Grupos bolsonaristas do WhatsApp reúnem os apoiadores "raiz" do presidente, os militantes mais inflexíveis. Monitoro 29 dessas comunidades desde 2018. É no Zap que circulam as peças mais agressivas contra adversários. Aproveitando a criptografia que protege as mensagens no aplicativo, cards e memes reproduzem, em tom pesado, narrativas básicas dos influencers bolsonaristas — ministros, deputados da base, youtubers alinhados. Opiniões divergentes são raras — em caso de recorrência, os "infiltrados", no linguajar dos militantes, são excluídos pelos administradores.

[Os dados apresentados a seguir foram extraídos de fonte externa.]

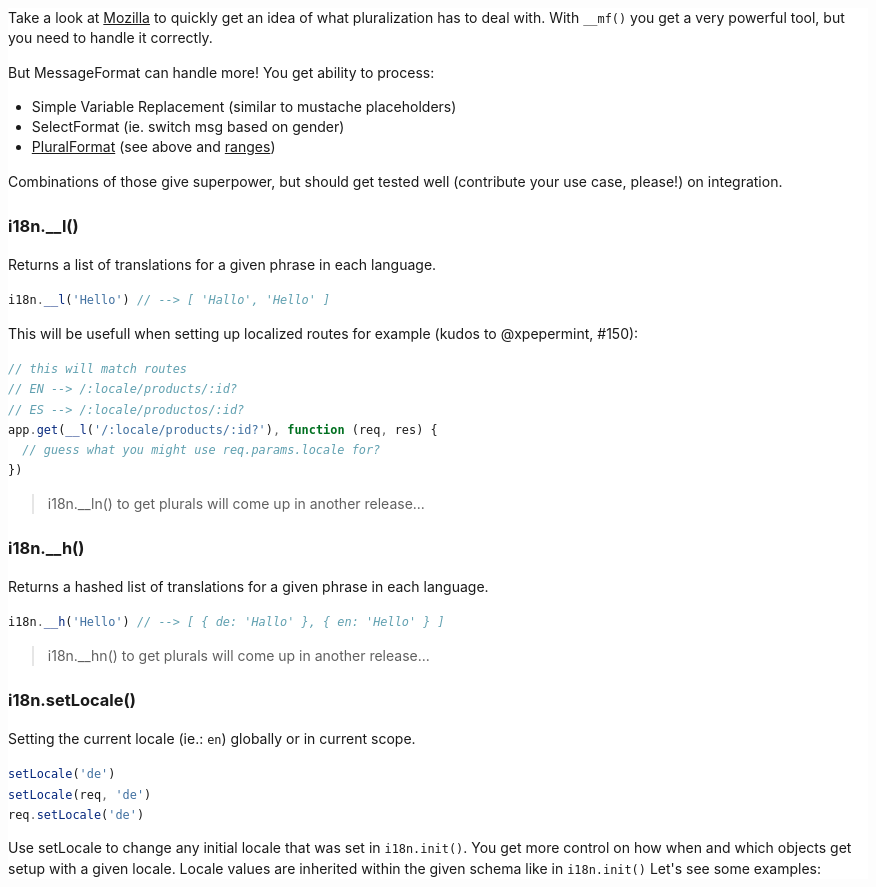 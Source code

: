 Take a look at [Mozilla](https://developer.mozilla.org/en-US/docs/Mozilla/Localization/Localization_and_Plurals) to quickly get an idea of what pluralization has to deal with. With `__mf()` you get a very powerful tool, but you need to handle it correctly.

But MessageFormat can handle more! You get ability to process:

* Simple Variable Replacement (similar to mustache placeholders)
* SelectFormat (ie. switch msg based on gender)
* [PluralFormat](http://messageformat.github.io/messageformat/guide/#pluralformat) (see above and [ranges](#ranged-interval-support))

Combinations of those give superpower, but should get tested well (contribute your use case, please!) on integration.

### i18n.__l()

Returns a list of translations for a given phrase in each language.

```js
i18n.__l('Hello') // --> [ 'Hallo', 'Hello' ]
```

This will be usefull when setting up localized routes for example (kudos to @xpepermint, #150):

```js
// this will match routes
// EN --> /:locale/products/:id?
// ES --> /:locale/productos/:id?
app.get(__l('/:locale/products/:id?'), function (req, res) {
  // guess what you might use req.params.locale for?
})
```

> i18n.__ln() to get plurals will come up in another release...

### i18n.__h()

Returns a hashed list of translations for a given phrase in each language.

```js
i18n.__h('Hello') // --> [ { de: 'Hallo' }, { en: 'Hello' } ]
```

> i18n.__hn() to get plurals will come up in another release...

### i18n.setLocale()

Setting the current locale (ie.: `en`) globally or in current scope.

```js
setLocale('de')
setLocale(req, 'de')
req.setLocale('de')
```

Use setLocale to change any initial locale that was set in `i18n.init()`. You get more control on how when and which objects get setup with a given locale. Locale values are inherited within the given schema like in `i18n.init()` Let's see some examples:


[npm-image]: https://badge.fury.io/js/i18n.svg
[npm-url]: https://www.npmjs.com/package/i18n
[coveralls-image]: https://coveralls.io/repos/github/mashpie/i18n-node/badge.svg?branch=master
[coveralls-url]: https://coveralls.io/github/mashpie/i18n-node?branch=master
[snyk-image]: https://snyk.io/test/npm/i18n/badge.svg
[snyk-url]: https://snyk.io/test/npm/i18n
[fossa-image]: https://app.fossa.com/api/projects/git%2Bgithub.com%2Fmashpie%2Fi18n-node.svg?type=shield
[fossa-url]: https://app.fossa.com/projects/git%2Bgithub.com%2Fmashpie%2Fi18n-node?ref=badge_shield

Mensagem enviada em grupo de WhatsApp bolsonarista após divulgação de vídeo da reunião de 22 de abril - Reprodução - Reprodução
Mensagem enviada em grupo de WhatsApp bolsonarista após divulgação de vídeo da reunião de 22 de abril
Imagem: Reprodução

Até a liberação do vídeo, o Supremo Tribunal Federal era o alvo do dia. "General Heleno enquadra STF", diz o título de um vídeo, em alusão à carta do general Heleno ameaçando "consequências imprevisíveis" caso o celular do presidente fosse apreendido. "Tem de fechar essa pocilga em nome da lei e da ordem", diz postagem de 15h53. Entram em cena estratégias clássicas da comunicação bolsonarista, como a inversão de acusação ("O celular de Adélio é protegido ao extremo. Mas o do presidente tem de ser entregue para a perícia") e o chamado à ação ("vamos subir a hashtag #HelenoJaTaNaHora", suposta alusão à intervenção militar no Tribunal).

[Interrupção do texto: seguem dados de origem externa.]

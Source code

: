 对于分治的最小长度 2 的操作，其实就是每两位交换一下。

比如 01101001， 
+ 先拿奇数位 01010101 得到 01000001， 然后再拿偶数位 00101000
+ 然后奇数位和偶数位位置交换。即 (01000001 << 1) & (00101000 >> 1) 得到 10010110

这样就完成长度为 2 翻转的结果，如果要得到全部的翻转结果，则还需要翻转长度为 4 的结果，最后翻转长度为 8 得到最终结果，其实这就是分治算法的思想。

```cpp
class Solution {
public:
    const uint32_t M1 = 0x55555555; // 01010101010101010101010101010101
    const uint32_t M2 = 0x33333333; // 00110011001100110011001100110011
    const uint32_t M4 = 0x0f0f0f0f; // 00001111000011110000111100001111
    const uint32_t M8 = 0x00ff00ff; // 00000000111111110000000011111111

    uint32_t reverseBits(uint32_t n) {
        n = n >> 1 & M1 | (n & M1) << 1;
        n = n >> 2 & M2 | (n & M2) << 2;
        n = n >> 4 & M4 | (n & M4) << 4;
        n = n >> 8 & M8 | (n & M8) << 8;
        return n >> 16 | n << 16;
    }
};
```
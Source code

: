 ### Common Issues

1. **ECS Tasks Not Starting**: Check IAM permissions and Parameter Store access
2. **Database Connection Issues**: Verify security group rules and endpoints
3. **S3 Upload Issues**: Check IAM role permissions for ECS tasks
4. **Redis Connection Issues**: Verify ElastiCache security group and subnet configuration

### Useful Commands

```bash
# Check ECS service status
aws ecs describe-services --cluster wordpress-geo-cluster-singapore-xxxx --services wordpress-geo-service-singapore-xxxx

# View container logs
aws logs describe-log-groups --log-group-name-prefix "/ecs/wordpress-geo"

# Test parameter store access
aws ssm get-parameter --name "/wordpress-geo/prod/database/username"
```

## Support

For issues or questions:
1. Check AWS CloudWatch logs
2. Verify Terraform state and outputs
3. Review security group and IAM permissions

Outro padrão discursivo, a oposição amigo-inimigo, defende o golpismo violento: "quero ver blindados cercando os bandidos de Toga", diz uma postagem. Resposta: "Eu também. E tem que pendurar em praça pública para servir de exemplo nas próximas gerações".

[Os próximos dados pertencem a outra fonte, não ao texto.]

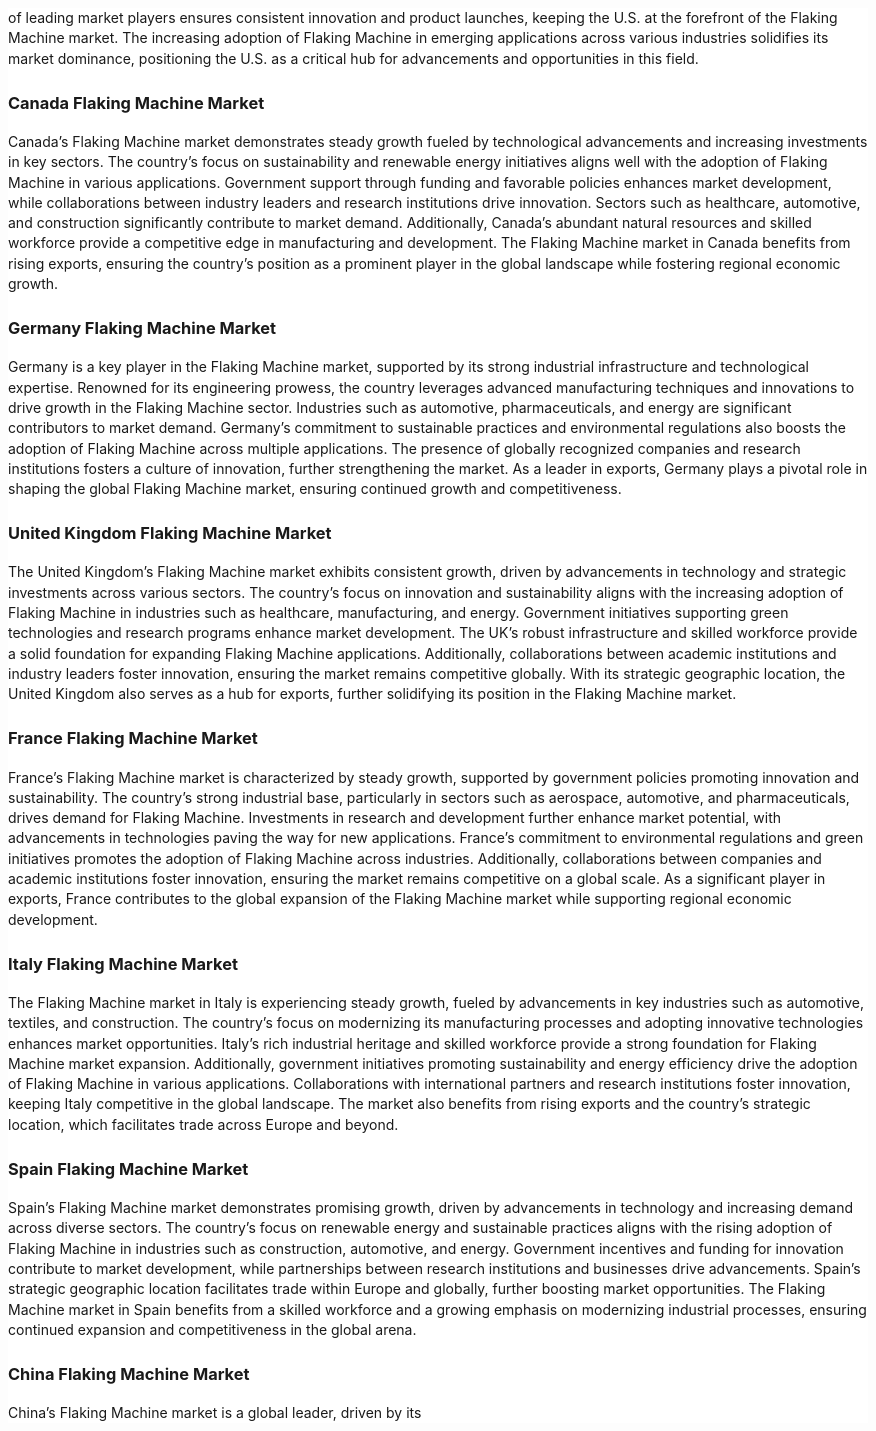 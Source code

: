 of leading market players ensures consistent innovation and product launches, keeping the U.S. at the forefront of the Flaking Machine market. The increasing adoption of Flaking Machine in emerging applications across various industries solidifies its market dominance, positioning the U.S. as a critical hub for advancements and opportunities in this field.</p><h3>Canada Flaking Machine Market</h3><p>Canada&rsquo;s Flaking Machine market demonstrates steady growth fueled by technological advancements and increasing investments in key sectors. The country&rsquo;s focus on sustainability and renewable energy initiatives aligns well with the adoption of Flaking Machine in various applications. Government support through funding and favorable policies enhances market development, while collaborations between industry leaders and research institutions drive innovation. Sectors such as healthcare, automotive, and construction significantly contribute to market demand. Additionally, Canada&rsquo;s abundant natural resources and skilled workforce provide a competitive edge in manufacturing and development. The Flaking Machine market in Canada benefits from rising exports, ensuring the country&rsquo;s position as a prominent player in the global landscape while fostering regional economic growth.</p><h3>Germany Flaking Machine Market</h3><p>Germany is a key player in the Flaking Machine market, supported by its strong industrial infrastructure and technological expertise. Renowned for its engineering prowess, the country leverages advanced manufacturing techniques and innovations to drive growth in the Flaking Machine sector. Industries such as automotive, pharmaceuticals, and energy are significant contributors to market demand. Germany&rsquo;s commitment to sustainable practices and environmental regulations also boosts the adoption of Flaking Machine across multiple applications. The presence of globally recognized companies and research institutions fosters a culture of innovation, further strengthening the market. As a leader in exports, Germany plays a pivotal role in shaping the global Flaking Machine market, ensuring continued growth and competitiveness.</p><h3>United Kingdom Flaking Machine Market</h3><p>The United Kingdom&rsquo;s Flaking Machine market exhibits consistent growth, driven by advancements in technology and strategic investments across various sectors. The country&rsquo;s focus on innovation and sustainability aligns with the increasing adoption of Flaking Machine in industries such as healthcare, manufacturing, and energy. Government initiatives supporting green technologies and research programs enhance market development. The UK&rsquo;s robust infrastructure and skilled workforce provide a solid foundation for expanding Flaking Machine applications. Additionally, collaborations between academic institutions and industry leaders foster innovation, ensuring the market remains competitive globally. With its strategic geographic location, the United Kingdom also serves as a hub for exports, further solidifying its position in the Flaking Machine market.</p><h3>France Flaking Machine Market</h3><p>France&rsquo;s Flaking Machine market is characterized by steady growth, supported by government policies promoting innovation and sustainability. The country&rsquo;s strong industrial base, particularly in sectors such as aerospace, automotive, and pharmaceuticals, drives demand for Flaking Machine. Investments in research and development further enhance market potential, with advancements in technologies paving the way for new applications. France&rsquo;s commitment to environmental regulations and green initiatives promotes the adoption of Flaking Machine across industries. Additionally, collaborations between companies and academic institutions foster innovation, ensuring the market remains competitive on a global scale. As a significant player in exports, France contributes to the global expansion of the Flaking Machine market while supporting regional economic development.</p><h3>Italy Flaking Machine Market</h3><p>The Flaking Machine market in Italy is experiencing steady growth, fueled by advancements in key industries such as automotive, textiles, and construction. The country&rsquo;s focus on modernizing its manufacturing processes and adopting innovative technologies enhances market opportunities. Italy&rsquo;s rich industrial heritage and skilled workforce provide a strong foundation for Flaking Machine market expansion. Additionally, government initiatives promoting sustainability and energy efficiency drive the adoption of Flaking Machine in various applications. Collaborations with international partners and research institutions foster innovation, keeping Italy competitive in the global landscape. The market also benefits from rising exports and the country&rsquo;s strategic location, which facilitates trade across Europe and beyond.</p><h3>Spain Flaking Machine Market</h3><p>Spain&rsquo;s Flaking Machine market demonstrates promising growth, driven by advancements in technology and increasing demand across diverse sectors. The country&rsquo;s focus on renewable energy and sustainable practices aligns with the rising adoption of Flaking Machine in industries such as construction, automotive, and energy. Government incentives and funding for innovation contribute to market development, while partnerships between research institutions and businesses drive advancements. Spain&rsquo;s strategic geographic location facilitates trade within Europe and globally, further boosting market opportunities. The Flaking Machine market in Spain benefits from a skilled workforce and a growing emphasis on modernizing industrial processes, ensuring continued expansion and competitiveness in the global arena.</p><h3>China Flaking Machine Market</h3><p>China&rsquo;s Flaking Machine market is a global leader, driven by its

Com a divulgação do vídeo, começa uma leitura seletiva da reunião. Pontos polêmicos ou negativos não aparecem. Não há menção à defesa do fim do isolamento social; não se comenta Ricardo Salles sugerindo aproveitar a pandemia de Covid-19 para passar reformas infralegais de desregulamentação no meio ambiente. Nenhuma palavra sobre Paulo Guedes dizendo "tem que vender essa porra [o Banco do Brasil]". Silêncio, também, quanto à ausência de medidas de enfrentamento às mortes por coronavírus, a Bolsonaro sinalizando a existência de um sistema "particular" de informações ou exigindo a troca da segurança "lá na ponta" — para Sergio Moro, uma alusão à chefia da Polícia Federal do Rio de Janeiro.

Tuíte falso compartilhado em grupos bolsonaristas no WhatsApp - Reprodução - Reprodução
Tuíte falso compartilhado em grupos bolsonaristas no WhatsApp
Imagem: Reprodução

Palavrões são comemorados. Sinais de "um presidente pistola, autêntico e falando o que tem de falar, sem filtro", segundo um integrante. "Apenas o sentimento e intenções cívicas e patrióticas", opina outro. "Amei! Mais feliz ainda com o meu voto!", diz postagem compartilhada em pelo menos cinco grupos.

Poucos minutos após a exibição das imagens pelas TVs, já circulavam pelo aplicativo trechos editados da reunião. Vídeos entre 1 e 5 minutos, ligados a perfis alinhados no Youtube ou adaptados para o próprio WhatsApp, destacavam pontos-chave para a militância. Campeão de compartilhamento: a intenção de Bolsonaro de por uma arma na mão de cada brasileiro. Rapidamente, "Povo armado jamais será escravizado" vira palavra de ordem em cards de apoio. "Discurso épico defendendo a liberdade do povo", diz o título da postagem. "Foi a melhor parte", concorda um militante. "Ele está defendendo nossas liberdades contra os comunistas", emociona-se uma militante, encerrando o post com emoji de palminhas.

Conforme avança a noite, a comemoração continua, mas já divide espaço com outro recurso usual: a mobilização da tropa frente uma ameaça iminente. Os inimigos, agora, são os telejornais noturnos. "Fiquem atentos, a imprensa novamente vai querer chorar como recém-nascido. O [apresentador José Luiz] Datena já está fazendo o mimimi dele na Band. Tudo jogo combinado!". Um apoiador concorda, e acrescenta: "Não liguem a Globo hoje! Deixem o Bonner falando sozinho!".